Kutahu yang Kau Mau (menghargai setiap potensi istimewa siswa)

Illustrasi Foto (Direktorat PAI Kemenag)


Oleh: Epon Maptuhah, M.Ag


(Guru PAI SMPN 2 Garut)

I

Suatu hari anak sulung saya pulang sekolah dalam kondisi ibarat sore mendung tanpa semburat jingga matahari senja. Padahal, wajahnya begitu berseri ketika berangkat paginya, sangat ceria secerah  mentari pagi. Kini, wajahnya muram dan sunyi tanpa senyum atau nyanyian kecil soundtrack  anime kesukaannya. Setelah mengucapkan salam dengan volume suara paling minimal, dia buru-buru meniti anak tangga menuju kamarnya. Dengan kepala penuh tanya saya diam-diam mengikutinya dari belakang. Pintu kamarnya terbuka sedikit dan tampak dia menelungkupkan badan di atas tempat tidur, isaknya terdengar samar-samar.

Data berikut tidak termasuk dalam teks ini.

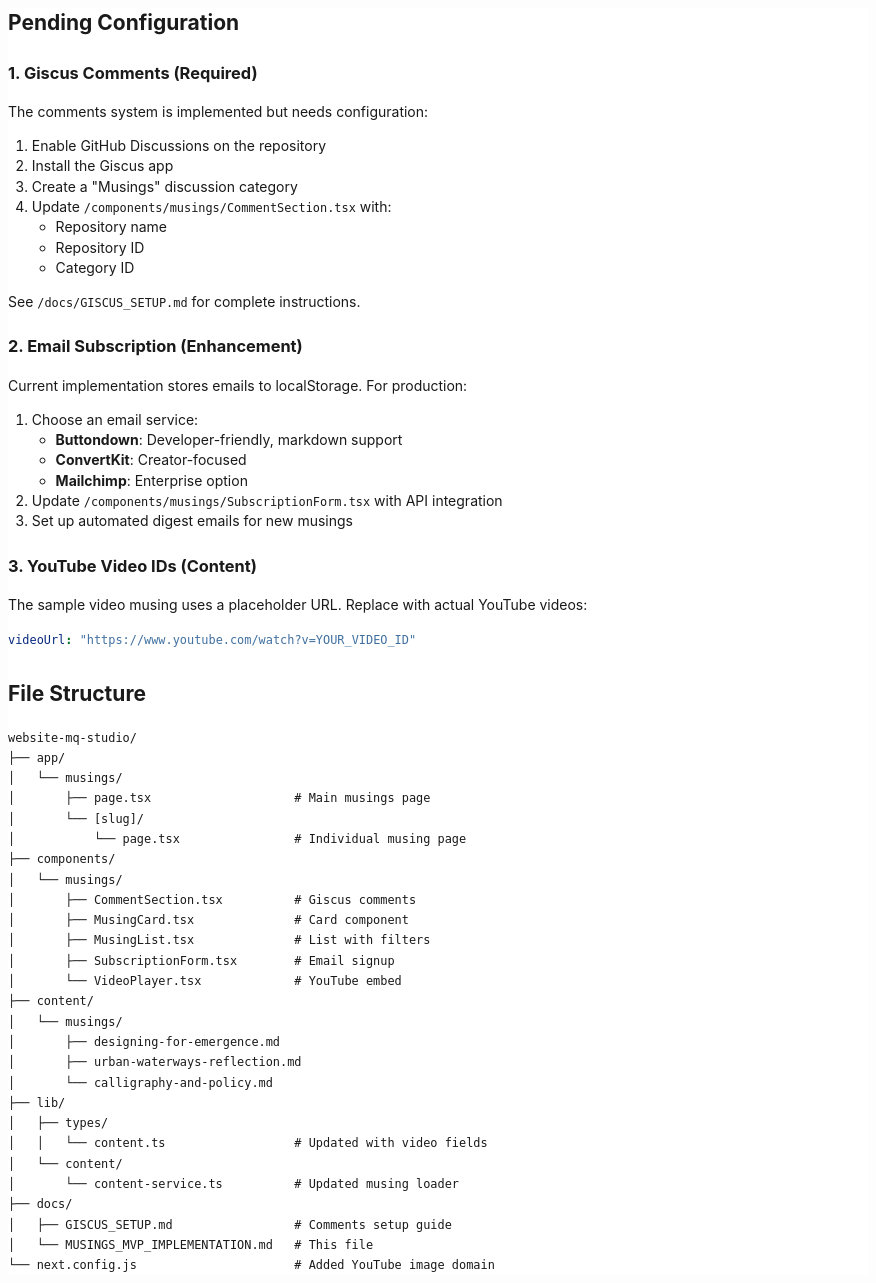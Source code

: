 ## Pending Configuration

### 1. Giscus Comments (Required)

The comments system is implemented but needs configuration:

1. Enable GitHub Discussions on the repository
2. Install the Giscus app
3. Create a "Musings" discussion category
4. Update `/components/musings/CommentSection.tsx` with:
   - Repository name
   - Repository ID
   - Category ID

See `/docs/GISCUS_SETUP.md` for complete instructions.

### 2. Email Subscription (Enhancement)

Current implementation stores emails to localStorage. For production:

1. Choose an email service:
   - **Buttondown**: Developer-friendly, markdown support
   - **ConvertKit**: Creator-focused
   - **Mailchimp**: Enterprise option
2. Update `/components/musings/SubscriptionForm.tsx` with API integration
3. Set up automated digest emails for new musings

### 3. YouTube Video IDs (Content)

The sample video musing uses a placeholder URL. Replace with actual YouTube videos:

```yaml
videoUrl: "https://www.youtube.com/watch?v=YOUR_VIDEO_ID"
```

## File Structure

```
website-mq-studio/
├── app/
│   └── musings/
│       ├── page.tsx                    # Main musings page
│       └── [slug]/
│           └── page.tsx                # Individual musing page
├── components/
│   └── musings/
│       ├── CommentSection.tsx          # Giscus comments
│       ├── MusingCard.tsx              # Card component
│       ├── MusingList.tsx              # List with filters
│       ├── SubscriptionForm.tsx        # Email signup
│       └── VideoPlayer.tsx             # YouTube embed
├── content/
│   └── musings/
│       ├── designing-for-emergence.md
│       ├── urban-waterways-reflection.md
│       └── calligraphy-and-policy.md
├── lib/
│   ├── types/
│   │   └── content.ts                  # Updated with video fields
│   └── content/
│       └── content-service.ts          # Updated musing loader
├── docs/
│   ├── GISCUS_SETUP.md                 # Comments setup guide
│   └── MUSINGS_MVP_IMPLEMENTATION.md   # This file
└── next.config.js                      # Added YouTube image domain
```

Menggambar adalah hobi beratnya. Di rumah pun tidak ada sudut dan ruang yang kosong tanpa coretan tangannya, kecuali ruang tamu. Sengaja kami biarkan dia seperti itu dari kecil karena kami tahu hidupnya adalah menggambar. Untuk hobinya tersebut, tak ada seorang pun yang bisa menghalangi atau melarangnya.

Namun pada hari itu hatinya sedang luluh lantak. Hari itu menjadi penanda jiwanya sedang runtuh. Seorang guru Matematika di sekolahnya telah menegurnya di hadapan teman-temannya, hanya karena dia “tertangkap basah” sedang menggambar karakter anime kesukaannya. Padahal, tugas matematikanya sudah selesai dia kerjakan. “Bukankah tugas matematikaku udah selesai? Ngga bikin keributan atau menyontek pekerjaan teman? Kenapa aku dimarahi di depan teman-teman??”

Air matanya tumpah ruah

Sayapun memeluknya

Air matanya merembes jatuh, menelusup jauh ke dalam lubuk hati saya

II

Saya guru PAI di sebuah SMP Negeri di Garut. Suatu ketika ada seorang guru perempuan menangis di mejanya dan menyampaikan bahwa dia baru pertama kali dibuat sakit hati oleh para siswa seumur hidup dia mengajar.  Guru Matematika tersebut mengajukan permohonan sementara waktu untuk tidak mengajar di kelas dimaksud. Sungguh penuh drama. Saya jadi penasaran, apa yang membuat guru Matematika tersebut menangis penuh emosi seperti perasaan baru saja kehilangan sesuatu yang begitu berharga dalam hidupnya.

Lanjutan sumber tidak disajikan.